Exercise aim
Report only the number of lines in the entries below that hold the word "scapy".

Supplied entries
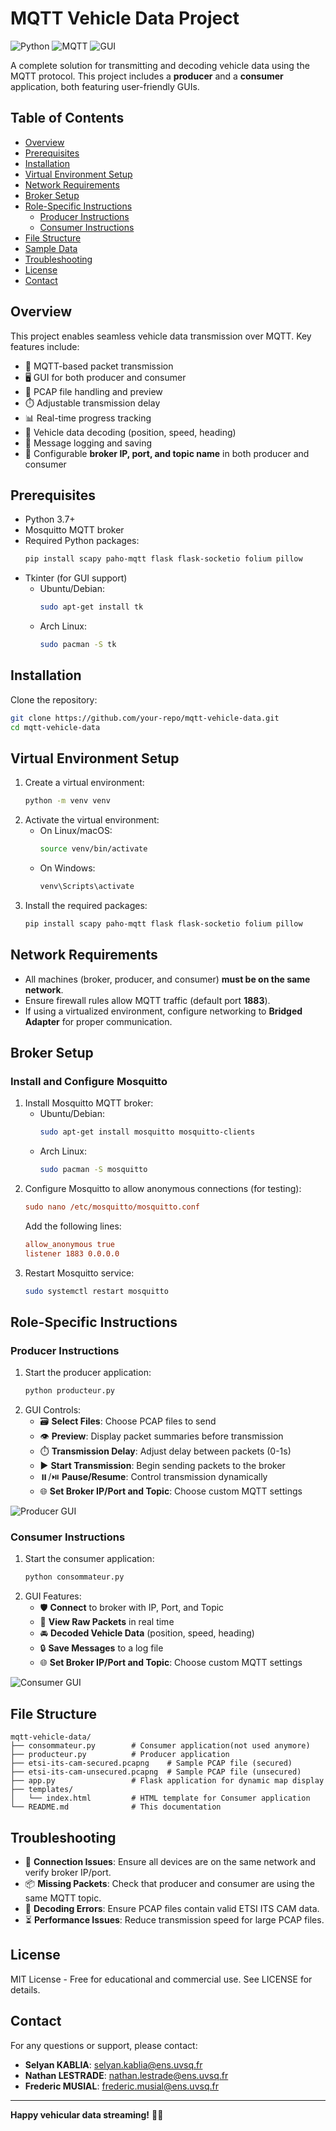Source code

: # MQTT Vehicle Data Project

![Python](https://img.shields.io/badge/Python-3.7%2B-blue) ![MQTT](https://img.shields.io/badge/Protocol-MQTT-orange) ![GUI](https://img.shields.io/badge/GUI-Tkinter-green)

A complete solution for transmitting and decoding vehicle data using the MQTT protocol. This project includes a **producer** and a **consumer** application, both featuring user-friendly GUIs.

## Table of Contents
- [Overview](#overview)
- [Prerequisites](#prerequisites)
- [Installation](#installation)
- [Virtual Environment Setup](#virtual-environment-setup)
- [Network Requirements](#network-requirements)
- [Broker Setup](#broker-setup)
- [Role-Specific Instructions](#role-specific-instructions)
  - [Producer Instructions](#producer-instructions)
  - [Consumer Instructions](#consumer-instructions)
- [File Structure](#file-structure)
- [Sample Data](#sample-data)
- [Troubleshooting](#troubleshooting)
- [License](#license)
- [Contact](#contact)

## Overview
This project enables seamless vehicle data transmission over MQTT. Key features include:
- 📱 MQTT-based packet transmission
- 🖥️ GUI for both producer and consumer
- 📁 PCAP file handling and preview
- ⏱️ Adjustable transmission delay
- 📊 Real-time progress tracking
- 🚗 Vehicle data decoding (position, speed, heading)
- 📝 Message logging and saving
- 🔧 Configurable **broker IP, port, and topic name** in both producer and consumer

## Prerequisites
- Python 3.7+
- Mosquitto MQTT broker
- Required Python packages:
  ```bash
  pip install scapy paho-mqtt flask flask-socketio folium pillow
  ```
- Tkinter (for GUI support)
  - Ubuntu/Debian:
    ```bash
    sudo apt-get install tk
    ```
  - Arch Linux:
    ```bash
    sudo pacman -S tk
    ```

## Installation
Clone the repository:
```bash
git clone https://github.com/your-repo/mqtt-vehicle-data.git
cd mqtt-vehicle-data
```

## Virtual Environment Setup
1. Create a virtual environment:
   ```bash
   python -m venv venv
   ```
2. Activate the virtual environment:
   - On Linux/macOS:
     ```bash
     source venv/bin/activate
     ```
   - On Windows:
     ```bash
     venv\Scripts\activate
     ```
3. Install the required packages:
   ```bash
   pip install scapy paho-mqtt flask flask-socketio folium pillow
   ```

## Network Requirements
- All machines (broker, producer, and consumer) **must be on the same network**.
- Ensure firewall rules allow MQTT traffic (default port **1883**).
- If using a virtualized environment, configure networking to **Bridged Adapter** for proper communication.

## Broker Setup
### Install and Configure Mosquitto
1. Install Mosquitto MQTT broker:
   - Ubuntu/Debian:
     ```bash
     sudo apt-get install mosquitto mosquitto-clients
     ```
   - Arch Linux:
     ```bash
     sudo pacman -S mosquitto
     ```
2. Configure Mosquitto to allow anonymous connections (for testing):
   ```ini
   sudo nano /etc/mosquitto/mosquitto.conf
   ```
   Add the following lines:
   ```ini
   allow_anonymous true
   listener 1883 0.0.0.0
   ```
3. Restart Mosquitto service:
   ```bash
   sudo systemctl restart mosquitto
   ```

## Role-Specific Instructions

### Producer Instructions
1. Start the producer application:
   ```bash
   python producteur.py
   ```
2. GUI Controls:
   - 🗃 **Select Files**: Choose PCAP files to send
   - 👁 **Preview**: Display packet summaries before transmission
   - ⏱️ **Transmission Delay**: Adjust delay between packets (0-1s)
   - ▶️ **Start Transmission**: Begin sending packets to the broker
   - ⏸️/⏯️ **Pause/Resume**: Control transmission dynamically
   - 🌐 **Set Broker IP/Port and Topic**: Choose custom MQTT settings

![Producer GUI](https://via.placeholder.com/600x400?text=Producer+GUI+Preview)

### Consumer Instructions
1. Start the consumer application:
   ```bash
   python consommateur.py
   ```
2. GUI Features:
   - 🛡 **Connect** to broker with IP, Port, and Topic
   - 📨 **View Raw Packets** in real time
   - 🚘 **Decoded Vehicle Data** (position, speed, heading)
   - 🔒 **Save Messages** to a log file
   - 🌐 **Set Broker IP/Port and Topic**: Choose custom MQTT settings

![Consumer GUI](https://via.placeholder.com/600x400?text=Consumer+GUI+Preview)

## File Structure
```
mqtt-vehicle-data/
├── consommateur.py        # Consumer application(not used anymore)
├── producteur.py          # Producer application
├── etsi-its-cam-secured.pcapng    # Sample PCAP file (secured)
├── etsi-its-cam-unsecured.pcapng  # Sample PCAP file (unsecured)
├── app.py                 # Flask application for dynamic map display
├── templates/
│   └── index.html         # HTML template for Consumer application
└── README.md              # This documentation
```


## Troubleshooting
- 🔗 **Connection Issues**: Ensure all devices are on the same network and verify broker IP/port.
- 📦 **Missing Packets**: Check that producer and consumer are using the same MQTT topic.
- 🧐 **Decoding Errors**: Ensure PCAP files contain valid ETSI ITS CAM data.
- ⏳ **Performance Issues**: Reduce transmission speed for large PCAP files.

## License
MIT License - Free for educational and commercial use. See LICENSE for details.

## Contact
For any questions or support, please contact:

- **Selyan KABLIA**: selyan.kablia@ens.uvsq.fr
- **Nathan LESTRADE**: nathan.lestrade@ens.uvsq.fr
- **Frederic MUSIAL**: frederic.musial@ens.uvsq.fr

---

**Happy vehicular data streaming!** 🚗💨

Exercise output
2